El turismo, a la baja
UNA VEZ superados los inquietantes años que padeció el turismo español (1974 y 1975), tímidamente recuperado en 1977, y triunfal un año después, la industria turística española volvió a la desilusión y al pesimismo cuando, el pasado año, las cifras de turistas que visitaron el país decrecieron en un millón respecto del esperanzador 1978. De lo que ocurra en la actual temporada estival nada sabemos a ciencia cierta, y tardaremos en saberlo: nunca nuestra Administración fue rápida y fiable a la hora de ofrecer estadísticas.La crisis del sector, en un país que consideró panacea económica una actividad que nunca debe configurarse como pilar básico de la economía nacional, dejó de ser simplemente coyuntural para extenderse a toda su estructura, lo que no deja de ser algo natural, según las más elementales teorías macroeconómicas. Mientras que en los años cincuenta y sesenta España se encontraba en perfectas condiciones para competir internacionalmente en la industria turística, habida cuenta del bajo nivel de vida con que contábamos -muy inferior al de la competencia europea-, y a la vista de las condiciones climatológicas y culturales -entiéndase monumentales- que se ofrecían a los visitantes, la triste realidad de este país es, en la actualidad, que el nivel de vida y costes de nuestra estructura turística se asimila, y en parte supera, la de aquellos países que vieron con temor cómo España se configuraba como el gran centro turístico del sur europeo.
Asimismo, la constante política dada a la improvisación y el desorden, y contraria a la planificación y programación de todos y cada uno de los campos de actividad económica, trajo consigo el normal desfase infraestructural, que hace de España un país con envidiables condiciones físicas para el turismo, pero con unas posibilidades de servicio y buen hacer pésimas.
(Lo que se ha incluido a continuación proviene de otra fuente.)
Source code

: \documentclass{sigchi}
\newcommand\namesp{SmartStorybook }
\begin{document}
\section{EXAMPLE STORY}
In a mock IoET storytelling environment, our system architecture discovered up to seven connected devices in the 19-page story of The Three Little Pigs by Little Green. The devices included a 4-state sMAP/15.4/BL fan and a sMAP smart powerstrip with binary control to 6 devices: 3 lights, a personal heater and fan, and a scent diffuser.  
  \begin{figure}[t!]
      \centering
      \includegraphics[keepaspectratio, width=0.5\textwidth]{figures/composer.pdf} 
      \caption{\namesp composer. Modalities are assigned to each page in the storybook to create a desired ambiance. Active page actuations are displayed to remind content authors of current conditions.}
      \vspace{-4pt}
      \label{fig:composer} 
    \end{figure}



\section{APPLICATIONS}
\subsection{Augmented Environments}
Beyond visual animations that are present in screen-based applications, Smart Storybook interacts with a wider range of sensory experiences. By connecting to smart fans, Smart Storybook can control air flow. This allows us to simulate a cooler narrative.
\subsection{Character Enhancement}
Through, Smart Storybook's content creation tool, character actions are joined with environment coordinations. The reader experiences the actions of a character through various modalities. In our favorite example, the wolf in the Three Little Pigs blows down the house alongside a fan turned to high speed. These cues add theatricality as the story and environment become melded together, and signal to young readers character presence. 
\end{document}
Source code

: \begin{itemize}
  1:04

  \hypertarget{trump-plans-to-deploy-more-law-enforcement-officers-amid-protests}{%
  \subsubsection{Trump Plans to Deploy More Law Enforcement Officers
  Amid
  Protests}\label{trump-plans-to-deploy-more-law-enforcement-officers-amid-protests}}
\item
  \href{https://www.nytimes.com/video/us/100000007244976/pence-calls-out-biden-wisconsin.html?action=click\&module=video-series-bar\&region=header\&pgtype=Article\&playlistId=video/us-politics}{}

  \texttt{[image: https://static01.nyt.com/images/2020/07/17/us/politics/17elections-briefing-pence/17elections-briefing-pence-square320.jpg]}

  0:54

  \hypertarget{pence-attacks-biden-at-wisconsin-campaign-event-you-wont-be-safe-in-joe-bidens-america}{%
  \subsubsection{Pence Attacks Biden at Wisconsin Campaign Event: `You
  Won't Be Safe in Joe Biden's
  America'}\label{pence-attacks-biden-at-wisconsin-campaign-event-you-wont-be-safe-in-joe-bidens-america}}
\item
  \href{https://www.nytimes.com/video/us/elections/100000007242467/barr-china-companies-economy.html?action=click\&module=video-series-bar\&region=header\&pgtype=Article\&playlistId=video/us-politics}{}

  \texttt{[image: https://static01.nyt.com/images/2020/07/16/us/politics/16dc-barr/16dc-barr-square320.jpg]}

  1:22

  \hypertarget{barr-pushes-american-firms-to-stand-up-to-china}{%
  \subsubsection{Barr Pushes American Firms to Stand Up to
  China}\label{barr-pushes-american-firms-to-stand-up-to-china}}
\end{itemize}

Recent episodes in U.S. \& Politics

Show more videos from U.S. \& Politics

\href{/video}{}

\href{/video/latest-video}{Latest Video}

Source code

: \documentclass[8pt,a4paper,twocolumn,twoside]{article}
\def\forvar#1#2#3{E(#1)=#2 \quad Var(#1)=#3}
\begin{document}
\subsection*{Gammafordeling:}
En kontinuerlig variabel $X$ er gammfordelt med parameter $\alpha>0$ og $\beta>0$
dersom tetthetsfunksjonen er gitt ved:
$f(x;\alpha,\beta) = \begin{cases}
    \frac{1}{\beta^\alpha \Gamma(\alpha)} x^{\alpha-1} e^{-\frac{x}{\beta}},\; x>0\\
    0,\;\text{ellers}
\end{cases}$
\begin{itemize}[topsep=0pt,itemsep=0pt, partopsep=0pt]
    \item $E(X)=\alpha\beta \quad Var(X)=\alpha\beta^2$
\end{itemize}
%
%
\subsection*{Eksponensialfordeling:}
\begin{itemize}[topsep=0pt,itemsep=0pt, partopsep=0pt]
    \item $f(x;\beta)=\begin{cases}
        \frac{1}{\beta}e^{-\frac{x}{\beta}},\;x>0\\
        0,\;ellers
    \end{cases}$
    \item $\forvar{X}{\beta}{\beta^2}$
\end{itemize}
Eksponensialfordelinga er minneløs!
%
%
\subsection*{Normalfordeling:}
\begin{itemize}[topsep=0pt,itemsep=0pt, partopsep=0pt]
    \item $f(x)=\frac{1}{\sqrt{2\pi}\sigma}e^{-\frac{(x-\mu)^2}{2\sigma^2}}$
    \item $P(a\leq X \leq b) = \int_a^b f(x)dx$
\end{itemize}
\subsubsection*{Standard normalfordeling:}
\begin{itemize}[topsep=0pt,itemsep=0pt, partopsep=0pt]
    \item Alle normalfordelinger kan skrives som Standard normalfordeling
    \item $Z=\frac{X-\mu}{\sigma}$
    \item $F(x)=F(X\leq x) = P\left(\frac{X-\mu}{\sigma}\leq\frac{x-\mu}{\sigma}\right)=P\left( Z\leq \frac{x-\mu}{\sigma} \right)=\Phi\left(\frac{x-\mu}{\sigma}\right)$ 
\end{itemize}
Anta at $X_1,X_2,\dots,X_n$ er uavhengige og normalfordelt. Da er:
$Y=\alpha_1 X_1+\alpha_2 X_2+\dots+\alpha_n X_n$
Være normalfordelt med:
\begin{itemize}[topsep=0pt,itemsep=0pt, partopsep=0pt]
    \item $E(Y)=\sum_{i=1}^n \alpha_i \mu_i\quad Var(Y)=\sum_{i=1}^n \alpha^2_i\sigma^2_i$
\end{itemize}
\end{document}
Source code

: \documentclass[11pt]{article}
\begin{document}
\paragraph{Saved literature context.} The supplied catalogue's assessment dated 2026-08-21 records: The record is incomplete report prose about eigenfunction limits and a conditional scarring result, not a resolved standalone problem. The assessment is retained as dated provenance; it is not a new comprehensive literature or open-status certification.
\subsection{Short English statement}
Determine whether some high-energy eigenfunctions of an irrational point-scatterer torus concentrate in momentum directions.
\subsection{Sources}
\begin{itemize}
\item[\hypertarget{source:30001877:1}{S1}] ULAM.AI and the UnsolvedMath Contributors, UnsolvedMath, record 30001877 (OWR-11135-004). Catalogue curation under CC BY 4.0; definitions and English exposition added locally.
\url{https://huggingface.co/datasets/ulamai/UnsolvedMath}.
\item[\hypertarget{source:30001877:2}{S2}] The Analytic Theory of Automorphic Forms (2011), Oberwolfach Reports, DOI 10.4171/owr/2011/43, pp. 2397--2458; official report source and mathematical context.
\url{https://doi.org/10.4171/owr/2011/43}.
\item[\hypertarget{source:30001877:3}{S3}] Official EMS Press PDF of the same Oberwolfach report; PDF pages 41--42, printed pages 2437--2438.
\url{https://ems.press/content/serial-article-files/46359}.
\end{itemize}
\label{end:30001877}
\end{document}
Mientras no se elabore un verdadero programa turístico, que abogue por la conservación, protección y promoción de nuestras zonas e instalaciones veraniegas; mientras la Administración no se plantee su papel de protección y ayuda al sector, mientras, en definitiva, se mantenga la idea de que, improvisando, los beneficios serán mayores que planificando a largo plazo -cual es el caso del resto de países dedicados a este quehacer-, el turismo español presenciará cada año su propia decadencia, en lugar de su resurgimiento y revalorización. El motivo del mal momento del turismo español no se debe sólo y exclusivamente a la crisis general por la que atraviesa el mundo. Su razón última hay que buscarla, si realmente se pretende dar con ella, en unas dotaciones ridículas, unas instalaciones mínimas y una planificación inexistente.
Con todo ello, difícil, por no decir imposible, es que los españoles se acostumbren a considerar -por ejemplo- las playas como un bien público, por más que la Administración diga intentarlo; difícilmente se conseguirá terminar con la especulación, la corrupción y el desorden que han contemplado la construcción de zonas turísticas inhabitables y hasta peligrosas. Y si a todo este desolador presente unimos las campañas de ETApm o la inseguridad ciudadana, o la compleja situación por la que pasan cada año los miles de trabajadores que se ven obligados a trabajar en este sector por carecer de oportunidad para dedicarse a otro, o pensamos en la retención del impuesto sobre la renta, que ha sido aumentada recientemente -lo que significa que las ciudades estén más llenas que de costumbre en esta época-, el porvenir, el oscuro porvenir turístico de este país, se presenta casi tan negro como nuestras playas.